TASK STATEMENT: Please retype the records that appear below, exactly and in full.

Dataset records
◆ ◆ ◆ ◆ ◆ ◆ ◆

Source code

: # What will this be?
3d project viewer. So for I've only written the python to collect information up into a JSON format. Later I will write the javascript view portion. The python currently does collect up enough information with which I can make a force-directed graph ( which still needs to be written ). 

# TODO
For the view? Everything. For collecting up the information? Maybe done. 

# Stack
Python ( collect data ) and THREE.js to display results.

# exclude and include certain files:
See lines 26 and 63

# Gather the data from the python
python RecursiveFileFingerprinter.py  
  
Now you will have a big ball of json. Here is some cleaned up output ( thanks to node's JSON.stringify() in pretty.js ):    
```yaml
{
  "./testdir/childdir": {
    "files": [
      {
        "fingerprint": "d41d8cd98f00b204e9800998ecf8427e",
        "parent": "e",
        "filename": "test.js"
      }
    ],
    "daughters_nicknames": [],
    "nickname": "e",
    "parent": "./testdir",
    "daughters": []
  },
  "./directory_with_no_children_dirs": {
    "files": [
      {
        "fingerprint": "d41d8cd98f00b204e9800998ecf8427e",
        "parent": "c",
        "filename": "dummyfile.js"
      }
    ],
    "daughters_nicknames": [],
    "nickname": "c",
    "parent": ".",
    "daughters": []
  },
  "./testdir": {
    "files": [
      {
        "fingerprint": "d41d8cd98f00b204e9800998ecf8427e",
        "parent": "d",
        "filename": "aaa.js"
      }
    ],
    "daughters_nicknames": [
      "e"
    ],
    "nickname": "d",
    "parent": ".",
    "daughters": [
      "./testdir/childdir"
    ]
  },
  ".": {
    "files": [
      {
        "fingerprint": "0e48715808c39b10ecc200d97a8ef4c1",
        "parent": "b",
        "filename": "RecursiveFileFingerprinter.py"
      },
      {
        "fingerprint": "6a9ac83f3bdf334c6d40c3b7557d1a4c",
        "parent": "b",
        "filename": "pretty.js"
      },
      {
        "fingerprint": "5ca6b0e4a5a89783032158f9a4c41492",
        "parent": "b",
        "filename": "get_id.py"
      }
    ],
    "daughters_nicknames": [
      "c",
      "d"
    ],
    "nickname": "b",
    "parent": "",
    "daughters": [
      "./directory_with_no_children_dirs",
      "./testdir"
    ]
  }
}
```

◆ ◆ ◆ ◆ ◆ ◆ ◆

ANSWER TO THIS PROBLEM:
Source code

: # What will this be?
3d project viewer. So for I've only written the python to collect information up into a JSON format. Later I will write the javascript view portion. The python currently does collect up enough information with which I can make a force-directed graph ( which still needs to be written ). 

# TODO
For the view? Everything. For collecting up the information? Maybe done. 

# Stack
Python ( collect data ) and THREE.js to display results.

# exclude and include certain files:
See lines 26 and 63

# Gather the data from the python
python RecursiveFileFingerprinter.py  
  
Now you will have a big ball of json. Here is some cleaned up output ( thanks to node's JSON.stringify() in pretty.js ):    
```yaml
{
  "./testdir/childdir": {
    "files": [
      {
        "fingerprint": "d41d8cd98f00b204e9800998ecf8427e",
        "parent": "e",
        "filename": "test.js"
      }
    ],
    "daughters_nicknames": [],
    "nickname": "e",
    "parent": "./testdir",
    "daughters": []
  },
  "./directory_with_no_children_dirs": {
    "files": [
      {
        "fingerprint": "d41d8cd98f00b204e9800998ecf8427e",
        "parent": "c",
        "filename": "dummyfile.js"
      }
    ],
    "daughters_nicknames": [],
    "nickname": "c",
    "parent": ".",
    "daughters": []
  },
  "./testdir": {
    "files": [
      {
        "fingerprint": "d41d8cd98f00b204e9800998ecf8427e",
        "parent": "d",
        "filename": "aaa.js"
      }
    ],
    "daughters_nicknames": [
      "e"
    ],
    "nickname": "d",
    "parent": ".",
    "daughters": [
      "./testdir/childdir"
    ]
  },
  ".": {
    "files": [
      {
        "fingerprint": "0e48715808c39b10ecc200d97a8ef4c1",
        "parent": "b",
        "filename": "RecursiveFileFingerprinter.py"
      },
      {
        "fingerprint": "6a9ac83f3bdf334c6d40c3b7557d1a4c",
        "parent": "b",
        "filename": "pretty.js"
      },
      {
        "fingerprint": "5ca6b0e4a5a89783032158f9a4c41492",
        "parent": "b",
        "filename": "get_id.py"
      }
    ],
    "daughters_nicknames": [
      "c",
      "d"
    ],
    "nickname": "b",
    "parent": "",
    "daughters": [
      "./directory_with_no_children_dirs",
      "./testdir"
    ]
  }
}
```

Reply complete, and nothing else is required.